[Collected data]
______________________________
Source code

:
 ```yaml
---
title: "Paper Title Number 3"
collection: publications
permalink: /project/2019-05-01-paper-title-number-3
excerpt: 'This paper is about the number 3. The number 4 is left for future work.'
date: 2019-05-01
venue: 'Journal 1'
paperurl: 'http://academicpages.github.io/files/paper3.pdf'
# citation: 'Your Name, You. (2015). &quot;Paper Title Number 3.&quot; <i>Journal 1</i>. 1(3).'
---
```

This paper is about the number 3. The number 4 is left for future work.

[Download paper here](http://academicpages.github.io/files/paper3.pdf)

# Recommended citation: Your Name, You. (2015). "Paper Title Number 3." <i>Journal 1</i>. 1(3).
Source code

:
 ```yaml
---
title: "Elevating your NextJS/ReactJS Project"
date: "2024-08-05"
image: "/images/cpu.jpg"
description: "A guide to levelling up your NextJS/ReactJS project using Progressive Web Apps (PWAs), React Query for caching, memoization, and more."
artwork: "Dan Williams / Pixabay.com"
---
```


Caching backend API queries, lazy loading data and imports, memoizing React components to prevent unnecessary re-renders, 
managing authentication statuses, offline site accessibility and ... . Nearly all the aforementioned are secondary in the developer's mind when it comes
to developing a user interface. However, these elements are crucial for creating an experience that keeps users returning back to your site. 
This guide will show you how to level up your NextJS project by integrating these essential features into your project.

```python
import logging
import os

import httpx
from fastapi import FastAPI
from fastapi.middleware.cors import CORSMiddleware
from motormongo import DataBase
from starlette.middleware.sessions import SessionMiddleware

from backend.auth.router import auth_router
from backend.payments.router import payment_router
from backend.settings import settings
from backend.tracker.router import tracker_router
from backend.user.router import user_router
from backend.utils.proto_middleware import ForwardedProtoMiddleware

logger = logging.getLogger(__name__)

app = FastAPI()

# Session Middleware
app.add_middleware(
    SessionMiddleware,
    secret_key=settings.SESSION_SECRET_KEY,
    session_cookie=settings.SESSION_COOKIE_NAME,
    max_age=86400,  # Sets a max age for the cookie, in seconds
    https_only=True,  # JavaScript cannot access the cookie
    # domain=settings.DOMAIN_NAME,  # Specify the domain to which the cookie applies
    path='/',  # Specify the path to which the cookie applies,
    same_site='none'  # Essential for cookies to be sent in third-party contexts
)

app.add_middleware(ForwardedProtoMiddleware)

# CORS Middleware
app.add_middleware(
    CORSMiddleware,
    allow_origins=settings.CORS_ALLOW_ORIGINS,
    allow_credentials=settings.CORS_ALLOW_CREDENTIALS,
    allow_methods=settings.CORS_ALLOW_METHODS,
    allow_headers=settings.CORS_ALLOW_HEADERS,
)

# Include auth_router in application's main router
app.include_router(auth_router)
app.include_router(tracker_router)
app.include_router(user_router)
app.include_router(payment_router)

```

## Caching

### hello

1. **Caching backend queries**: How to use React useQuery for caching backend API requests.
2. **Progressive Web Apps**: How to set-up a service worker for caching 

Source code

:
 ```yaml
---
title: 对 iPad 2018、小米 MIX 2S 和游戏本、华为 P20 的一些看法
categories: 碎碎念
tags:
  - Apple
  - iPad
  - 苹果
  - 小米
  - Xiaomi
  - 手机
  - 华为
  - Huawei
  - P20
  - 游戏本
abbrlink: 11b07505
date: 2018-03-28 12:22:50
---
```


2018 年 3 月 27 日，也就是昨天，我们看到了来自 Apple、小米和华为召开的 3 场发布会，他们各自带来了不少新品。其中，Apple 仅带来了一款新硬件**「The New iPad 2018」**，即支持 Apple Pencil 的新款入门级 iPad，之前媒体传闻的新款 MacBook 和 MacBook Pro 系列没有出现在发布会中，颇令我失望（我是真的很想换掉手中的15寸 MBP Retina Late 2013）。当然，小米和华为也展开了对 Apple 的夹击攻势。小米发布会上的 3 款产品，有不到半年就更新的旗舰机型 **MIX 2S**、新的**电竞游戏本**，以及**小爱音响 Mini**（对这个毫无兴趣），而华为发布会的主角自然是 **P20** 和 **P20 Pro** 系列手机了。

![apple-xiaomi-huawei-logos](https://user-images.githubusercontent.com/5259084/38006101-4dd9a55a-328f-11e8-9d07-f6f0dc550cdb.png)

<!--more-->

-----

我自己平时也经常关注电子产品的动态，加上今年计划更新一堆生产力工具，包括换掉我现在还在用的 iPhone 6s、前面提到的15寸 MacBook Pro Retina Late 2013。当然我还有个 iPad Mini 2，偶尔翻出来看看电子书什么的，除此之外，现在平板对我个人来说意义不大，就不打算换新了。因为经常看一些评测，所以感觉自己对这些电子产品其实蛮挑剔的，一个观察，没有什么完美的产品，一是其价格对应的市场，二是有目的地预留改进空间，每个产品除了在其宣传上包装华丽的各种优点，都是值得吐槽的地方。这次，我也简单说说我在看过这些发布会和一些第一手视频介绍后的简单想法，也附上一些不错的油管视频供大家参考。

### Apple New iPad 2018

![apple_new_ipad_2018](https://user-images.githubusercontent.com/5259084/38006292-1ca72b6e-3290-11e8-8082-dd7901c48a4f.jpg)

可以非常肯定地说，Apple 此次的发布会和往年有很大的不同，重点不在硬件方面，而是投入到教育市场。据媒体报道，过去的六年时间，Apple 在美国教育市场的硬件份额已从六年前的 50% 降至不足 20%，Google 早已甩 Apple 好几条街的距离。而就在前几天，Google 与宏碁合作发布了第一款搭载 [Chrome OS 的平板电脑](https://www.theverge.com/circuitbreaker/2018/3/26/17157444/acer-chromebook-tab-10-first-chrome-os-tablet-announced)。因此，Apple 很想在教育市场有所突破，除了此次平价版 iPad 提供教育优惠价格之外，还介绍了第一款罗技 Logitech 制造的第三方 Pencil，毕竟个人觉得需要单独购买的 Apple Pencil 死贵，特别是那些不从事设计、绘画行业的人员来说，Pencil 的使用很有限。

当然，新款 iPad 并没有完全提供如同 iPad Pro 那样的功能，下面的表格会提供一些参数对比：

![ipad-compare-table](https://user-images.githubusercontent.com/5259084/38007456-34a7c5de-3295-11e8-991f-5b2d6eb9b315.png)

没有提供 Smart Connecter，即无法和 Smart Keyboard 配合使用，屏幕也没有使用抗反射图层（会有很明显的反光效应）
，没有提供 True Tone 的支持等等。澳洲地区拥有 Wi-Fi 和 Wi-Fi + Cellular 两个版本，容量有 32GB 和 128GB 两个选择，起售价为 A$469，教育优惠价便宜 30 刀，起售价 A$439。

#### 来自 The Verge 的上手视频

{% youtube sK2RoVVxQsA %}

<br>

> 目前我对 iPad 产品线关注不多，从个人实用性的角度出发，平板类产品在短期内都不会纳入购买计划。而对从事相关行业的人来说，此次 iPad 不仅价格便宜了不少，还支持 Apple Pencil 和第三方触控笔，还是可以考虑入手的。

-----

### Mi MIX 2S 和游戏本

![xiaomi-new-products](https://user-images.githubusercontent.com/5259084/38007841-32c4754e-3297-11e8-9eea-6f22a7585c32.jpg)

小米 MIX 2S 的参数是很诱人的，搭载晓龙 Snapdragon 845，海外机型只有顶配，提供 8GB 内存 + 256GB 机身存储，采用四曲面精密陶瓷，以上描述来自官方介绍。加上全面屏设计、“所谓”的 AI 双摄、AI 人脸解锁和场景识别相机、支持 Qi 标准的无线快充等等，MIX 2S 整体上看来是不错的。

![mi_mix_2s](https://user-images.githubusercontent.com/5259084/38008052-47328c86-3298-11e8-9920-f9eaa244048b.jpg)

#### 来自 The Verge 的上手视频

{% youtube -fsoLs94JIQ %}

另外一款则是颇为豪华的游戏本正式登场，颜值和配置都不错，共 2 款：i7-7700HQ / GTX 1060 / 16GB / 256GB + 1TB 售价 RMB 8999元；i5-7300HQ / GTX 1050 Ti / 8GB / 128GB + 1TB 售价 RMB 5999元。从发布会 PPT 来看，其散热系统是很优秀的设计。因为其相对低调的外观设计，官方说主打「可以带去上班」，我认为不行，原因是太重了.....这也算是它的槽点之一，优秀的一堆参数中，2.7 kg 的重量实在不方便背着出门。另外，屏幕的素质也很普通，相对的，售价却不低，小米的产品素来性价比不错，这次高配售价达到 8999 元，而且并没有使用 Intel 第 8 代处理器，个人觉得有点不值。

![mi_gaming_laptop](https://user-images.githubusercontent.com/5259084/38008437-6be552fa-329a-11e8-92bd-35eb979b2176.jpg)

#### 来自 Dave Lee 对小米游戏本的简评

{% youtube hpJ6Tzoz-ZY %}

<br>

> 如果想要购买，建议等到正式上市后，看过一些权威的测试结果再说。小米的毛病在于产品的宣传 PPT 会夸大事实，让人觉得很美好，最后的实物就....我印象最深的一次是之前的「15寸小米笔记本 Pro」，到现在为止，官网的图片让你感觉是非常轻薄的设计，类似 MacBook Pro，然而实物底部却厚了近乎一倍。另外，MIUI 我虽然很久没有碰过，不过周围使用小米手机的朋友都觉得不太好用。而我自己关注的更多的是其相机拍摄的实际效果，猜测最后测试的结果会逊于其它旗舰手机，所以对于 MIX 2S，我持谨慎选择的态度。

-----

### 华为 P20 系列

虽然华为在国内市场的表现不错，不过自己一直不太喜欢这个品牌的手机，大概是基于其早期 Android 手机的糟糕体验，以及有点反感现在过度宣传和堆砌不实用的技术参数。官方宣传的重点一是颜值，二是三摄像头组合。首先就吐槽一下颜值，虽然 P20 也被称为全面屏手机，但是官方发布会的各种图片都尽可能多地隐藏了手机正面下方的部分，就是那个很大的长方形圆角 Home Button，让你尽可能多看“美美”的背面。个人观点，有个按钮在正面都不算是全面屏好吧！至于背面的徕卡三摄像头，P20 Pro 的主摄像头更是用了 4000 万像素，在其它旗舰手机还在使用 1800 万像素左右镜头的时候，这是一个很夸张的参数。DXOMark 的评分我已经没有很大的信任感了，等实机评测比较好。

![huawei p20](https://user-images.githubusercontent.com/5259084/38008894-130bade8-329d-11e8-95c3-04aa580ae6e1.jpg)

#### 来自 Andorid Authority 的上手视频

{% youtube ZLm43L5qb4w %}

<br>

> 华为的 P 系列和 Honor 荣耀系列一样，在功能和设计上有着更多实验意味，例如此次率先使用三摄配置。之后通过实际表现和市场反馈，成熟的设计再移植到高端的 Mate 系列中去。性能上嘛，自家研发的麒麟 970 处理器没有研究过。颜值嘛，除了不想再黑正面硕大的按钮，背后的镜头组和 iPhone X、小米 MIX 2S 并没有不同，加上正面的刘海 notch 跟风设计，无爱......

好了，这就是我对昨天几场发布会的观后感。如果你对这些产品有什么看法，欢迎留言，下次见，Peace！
______________________________
→ **What needs to be done**: In the records above, which lines hold the string "settings"? Copy each one.

→ **Solution for this exercise**:
from backend.settings import settings
    secret_key=settings.SESSION_SECRET_KEY,
    session_cookie=settings.SESSION_COOKIE_NAME,
    # domain=settings.DOMAIN_NAME,  # Specify the domain to which the cookie applies
    allow_origins=settings.CORS_ALLOW_ORIGINS,
    allow_credentials=settings.CORS_ALLOW_CREDENTIALS,
    allow_methods=settings.CORS_ALLOW_METHODS,
    allow_headers=settings.CORS_ALLOW_HEADERS,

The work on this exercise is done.